Whilst I love text mining a classic work of western literature, this time I decided to stay in the present century with the twitter feeds of the leaders of the three major parties heading into a downunder federal election.
Malcolm Turnbull is the prime minister and leads the liberal party, he’s in blue. Bill Shorten is the opposition leader and head of the labor party, he’s in red. Richard di Natale is the leader of the Greens party, he’s in green because I had no choice there.
The outcomes are pretty interesting: apparently AMP was A.Big.Deal. lately. “Jobs” and “growth” were the other words playing on repeat for the two major parties.
Each one has a distinct pattern, however. Turnbull is talking about AMP, plans, jobs, future, growth. Shorten is talking about labor, AMP, medicare, budget, schools and jobs. Di Natale is talking about the Greens, AMP (again), electricity, and auspol itself. Unlike the others, Di Natale was also particularly interested in farmers, warming and science.
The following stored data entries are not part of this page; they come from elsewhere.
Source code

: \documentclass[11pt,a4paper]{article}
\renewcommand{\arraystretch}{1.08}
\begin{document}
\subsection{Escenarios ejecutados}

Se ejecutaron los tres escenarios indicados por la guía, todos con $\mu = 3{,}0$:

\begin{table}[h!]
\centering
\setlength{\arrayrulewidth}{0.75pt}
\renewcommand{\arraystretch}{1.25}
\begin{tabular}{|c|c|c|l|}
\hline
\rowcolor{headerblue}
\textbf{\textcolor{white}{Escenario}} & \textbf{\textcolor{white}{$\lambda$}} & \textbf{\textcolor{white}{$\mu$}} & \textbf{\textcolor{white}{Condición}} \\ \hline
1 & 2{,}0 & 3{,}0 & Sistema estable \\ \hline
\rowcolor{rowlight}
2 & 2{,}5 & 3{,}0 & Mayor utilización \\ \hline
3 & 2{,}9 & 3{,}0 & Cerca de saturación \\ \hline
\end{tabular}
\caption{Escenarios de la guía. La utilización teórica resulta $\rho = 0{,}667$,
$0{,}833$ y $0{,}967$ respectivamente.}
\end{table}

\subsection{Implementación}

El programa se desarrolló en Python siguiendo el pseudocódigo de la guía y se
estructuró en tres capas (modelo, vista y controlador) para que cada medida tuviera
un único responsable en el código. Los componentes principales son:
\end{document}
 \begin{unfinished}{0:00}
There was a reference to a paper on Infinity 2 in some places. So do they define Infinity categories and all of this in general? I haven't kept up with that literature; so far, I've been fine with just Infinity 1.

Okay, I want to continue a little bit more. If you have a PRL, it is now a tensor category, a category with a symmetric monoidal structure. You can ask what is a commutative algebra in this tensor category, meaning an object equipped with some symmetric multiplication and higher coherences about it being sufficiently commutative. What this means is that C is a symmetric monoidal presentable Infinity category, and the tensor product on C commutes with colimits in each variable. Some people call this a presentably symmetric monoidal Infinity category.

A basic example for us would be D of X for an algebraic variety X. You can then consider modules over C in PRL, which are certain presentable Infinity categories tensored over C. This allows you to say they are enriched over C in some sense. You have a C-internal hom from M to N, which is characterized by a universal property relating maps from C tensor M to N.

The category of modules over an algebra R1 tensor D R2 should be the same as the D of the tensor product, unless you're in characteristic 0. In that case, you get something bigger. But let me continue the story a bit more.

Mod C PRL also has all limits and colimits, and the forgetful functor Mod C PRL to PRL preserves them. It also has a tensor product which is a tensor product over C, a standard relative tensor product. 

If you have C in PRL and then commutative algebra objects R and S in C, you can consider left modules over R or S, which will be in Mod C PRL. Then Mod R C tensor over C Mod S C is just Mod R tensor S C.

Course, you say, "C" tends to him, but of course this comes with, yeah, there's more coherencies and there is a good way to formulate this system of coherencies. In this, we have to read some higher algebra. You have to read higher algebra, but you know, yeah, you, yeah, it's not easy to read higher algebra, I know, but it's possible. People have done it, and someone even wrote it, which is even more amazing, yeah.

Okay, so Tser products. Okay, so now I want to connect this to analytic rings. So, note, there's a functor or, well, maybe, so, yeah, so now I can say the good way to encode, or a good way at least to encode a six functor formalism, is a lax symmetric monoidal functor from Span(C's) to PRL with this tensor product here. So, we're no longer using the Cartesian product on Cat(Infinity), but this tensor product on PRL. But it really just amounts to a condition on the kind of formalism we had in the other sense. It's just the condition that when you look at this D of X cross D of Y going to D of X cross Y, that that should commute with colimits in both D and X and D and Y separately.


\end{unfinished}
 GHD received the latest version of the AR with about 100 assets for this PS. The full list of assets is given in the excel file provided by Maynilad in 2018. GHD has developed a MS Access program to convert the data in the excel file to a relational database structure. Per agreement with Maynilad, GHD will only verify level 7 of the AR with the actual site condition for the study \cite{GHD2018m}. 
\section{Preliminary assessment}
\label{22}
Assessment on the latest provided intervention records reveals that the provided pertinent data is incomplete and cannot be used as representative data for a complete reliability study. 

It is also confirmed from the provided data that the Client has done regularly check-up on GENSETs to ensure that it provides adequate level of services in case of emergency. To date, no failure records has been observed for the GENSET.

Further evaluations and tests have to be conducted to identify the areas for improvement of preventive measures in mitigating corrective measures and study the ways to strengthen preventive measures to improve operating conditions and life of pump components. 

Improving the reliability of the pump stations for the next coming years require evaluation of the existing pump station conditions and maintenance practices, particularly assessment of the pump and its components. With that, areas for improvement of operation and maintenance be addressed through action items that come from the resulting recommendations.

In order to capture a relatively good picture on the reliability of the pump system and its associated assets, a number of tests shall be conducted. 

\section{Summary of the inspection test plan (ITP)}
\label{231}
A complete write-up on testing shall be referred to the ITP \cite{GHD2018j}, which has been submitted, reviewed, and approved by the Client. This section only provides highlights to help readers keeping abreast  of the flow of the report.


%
The programming and associated sources are pretty much the same as for the Aeneid word cloud, except I used the excellent twitteR package you can find out about here. This tutorial on R Data mining was the basis of the project. The size of the corpi (that would be the plural of corpus, if you speak Latin) presented a problem and these resources here and here were particularly helpful.
For reference, I pulled the tweets from the leaders’ timelines on the evening of the 23/05/16. The same code gave me 83 tweets from Bill Shorten, 59 from Malcolm Turnbull and 33 from Richard Di Natale: all leaders are furious tweeters, so if anyone has any thoughts on why twitteR responded like that, I’d be grateful to hear.
The minimum frequencies for entering the word clouds were 3 per word for Shorten with a greater number of tweets picked up, but only 2 for Di Natale and Turnbull, due to the smaller number of available words.
I’ll try this again later in the campaign and see what turns up.